Problem description
In the listing below, find the line containing "It is not possible" and the line containing "The Dictionary viewer provides". Repeat exactly those two lines and every line between them.

Records for the task
=== Begin Enclosure ===

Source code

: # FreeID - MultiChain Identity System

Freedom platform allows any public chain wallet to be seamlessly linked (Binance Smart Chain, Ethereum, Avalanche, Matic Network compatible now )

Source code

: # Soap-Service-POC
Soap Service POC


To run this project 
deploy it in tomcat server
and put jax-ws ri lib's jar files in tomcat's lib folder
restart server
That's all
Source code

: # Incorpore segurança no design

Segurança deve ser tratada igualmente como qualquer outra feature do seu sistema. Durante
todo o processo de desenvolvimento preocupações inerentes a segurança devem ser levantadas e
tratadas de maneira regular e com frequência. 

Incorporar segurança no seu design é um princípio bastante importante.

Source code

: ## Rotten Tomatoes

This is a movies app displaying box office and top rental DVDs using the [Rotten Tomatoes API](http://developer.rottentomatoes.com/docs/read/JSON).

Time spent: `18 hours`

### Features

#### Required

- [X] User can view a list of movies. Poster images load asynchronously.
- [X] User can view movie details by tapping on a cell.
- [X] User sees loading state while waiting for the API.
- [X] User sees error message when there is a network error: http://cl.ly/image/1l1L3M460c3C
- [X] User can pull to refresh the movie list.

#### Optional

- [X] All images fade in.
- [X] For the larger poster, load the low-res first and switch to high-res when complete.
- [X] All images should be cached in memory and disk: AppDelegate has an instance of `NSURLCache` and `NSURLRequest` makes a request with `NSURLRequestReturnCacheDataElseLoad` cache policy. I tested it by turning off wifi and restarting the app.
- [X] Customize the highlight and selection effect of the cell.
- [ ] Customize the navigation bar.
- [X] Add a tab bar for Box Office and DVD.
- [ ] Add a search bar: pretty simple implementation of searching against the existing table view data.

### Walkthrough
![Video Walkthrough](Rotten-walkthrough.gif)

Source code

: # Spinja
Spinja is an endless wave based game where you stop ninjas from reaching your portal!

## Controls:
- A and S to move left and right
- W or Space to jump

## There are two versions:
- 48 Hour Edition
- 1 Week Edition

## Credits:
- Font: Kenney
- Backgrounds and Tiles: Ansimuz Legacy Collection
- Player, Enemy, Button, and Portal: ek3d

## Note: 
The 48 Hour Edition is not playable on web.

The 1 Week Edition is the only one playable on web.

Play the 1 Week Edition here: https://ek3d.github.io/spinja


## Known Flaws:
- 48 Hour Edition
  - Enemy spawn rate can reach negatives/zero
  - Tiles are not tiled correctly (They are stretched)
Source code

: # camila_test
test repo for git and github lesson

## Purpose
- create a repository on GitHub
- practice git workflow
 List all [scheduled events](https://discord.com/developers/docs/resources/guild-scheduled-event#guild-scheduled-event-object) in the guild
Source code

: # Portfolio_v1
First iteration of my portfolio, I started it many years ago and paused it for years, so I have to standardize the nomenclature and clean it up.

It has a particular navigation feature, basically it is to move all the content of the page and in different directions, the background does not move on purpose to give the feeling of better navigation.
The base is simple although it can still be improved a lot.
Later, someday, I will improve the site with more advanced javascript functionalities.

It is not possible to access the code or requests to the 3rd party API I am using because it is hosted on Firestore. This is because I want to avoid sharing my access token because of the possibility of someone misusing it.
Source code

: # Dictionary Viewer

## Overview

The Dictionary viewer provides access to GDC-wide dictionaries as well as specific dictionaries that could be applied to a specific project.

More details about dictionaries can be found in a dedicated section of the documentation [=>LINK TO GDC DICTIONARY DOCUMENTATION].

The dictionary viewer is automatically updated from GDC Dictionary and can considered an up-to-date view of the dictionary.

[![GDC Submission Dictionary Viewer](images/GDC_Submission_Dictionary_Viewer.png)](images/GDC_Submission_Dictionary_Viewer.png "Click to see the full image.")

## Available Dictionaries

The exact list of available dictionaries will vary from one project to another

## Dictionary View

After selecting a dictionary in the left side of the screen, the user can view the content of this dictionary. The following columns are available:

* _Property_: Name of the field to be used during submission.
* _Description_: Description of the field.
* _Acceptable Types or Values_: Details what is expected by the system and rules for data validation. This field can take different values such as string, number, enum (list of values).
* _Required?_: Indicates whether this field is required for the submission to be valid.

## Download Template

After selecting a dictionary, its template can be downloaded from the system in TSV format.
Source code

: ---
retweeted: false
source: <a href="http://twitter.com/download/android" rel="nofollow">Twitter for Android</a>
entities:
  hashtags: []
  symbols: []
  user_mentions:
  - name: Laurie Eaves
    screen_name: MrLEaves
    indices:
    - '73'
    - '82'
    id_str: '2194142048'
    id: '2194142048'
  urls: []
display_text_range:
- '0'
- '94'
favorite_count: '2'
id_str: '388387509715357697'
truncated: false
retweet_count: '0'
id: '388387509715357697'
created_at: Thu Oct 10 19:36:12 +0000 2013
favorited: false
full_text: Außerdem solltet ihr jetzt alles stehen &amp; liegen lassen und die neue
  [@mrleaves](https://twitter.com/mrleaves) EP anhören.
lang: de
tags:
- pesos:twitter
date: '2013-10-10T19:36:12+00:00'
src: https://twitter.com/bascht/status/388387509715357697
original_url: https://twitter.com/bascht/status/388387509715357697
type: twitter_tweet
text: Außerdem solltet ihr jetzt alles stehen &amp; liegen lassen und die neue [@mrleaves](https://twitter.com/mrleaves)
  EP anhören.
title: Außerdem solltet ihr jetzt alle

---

=== End Enclosure ===

Written solution
It is not possible to access the code or requests to the 3rd party API I am using because it is hosted on Firestore. This is because I want to avoid sharing my access token because of the possibility of someone misusing it.
Source code

: # Dictionary Viewer

## Overview

The Dictionary viewer provides access to GDC-wide dictionaries as well as specific dictionaries that could be applied to a specific project.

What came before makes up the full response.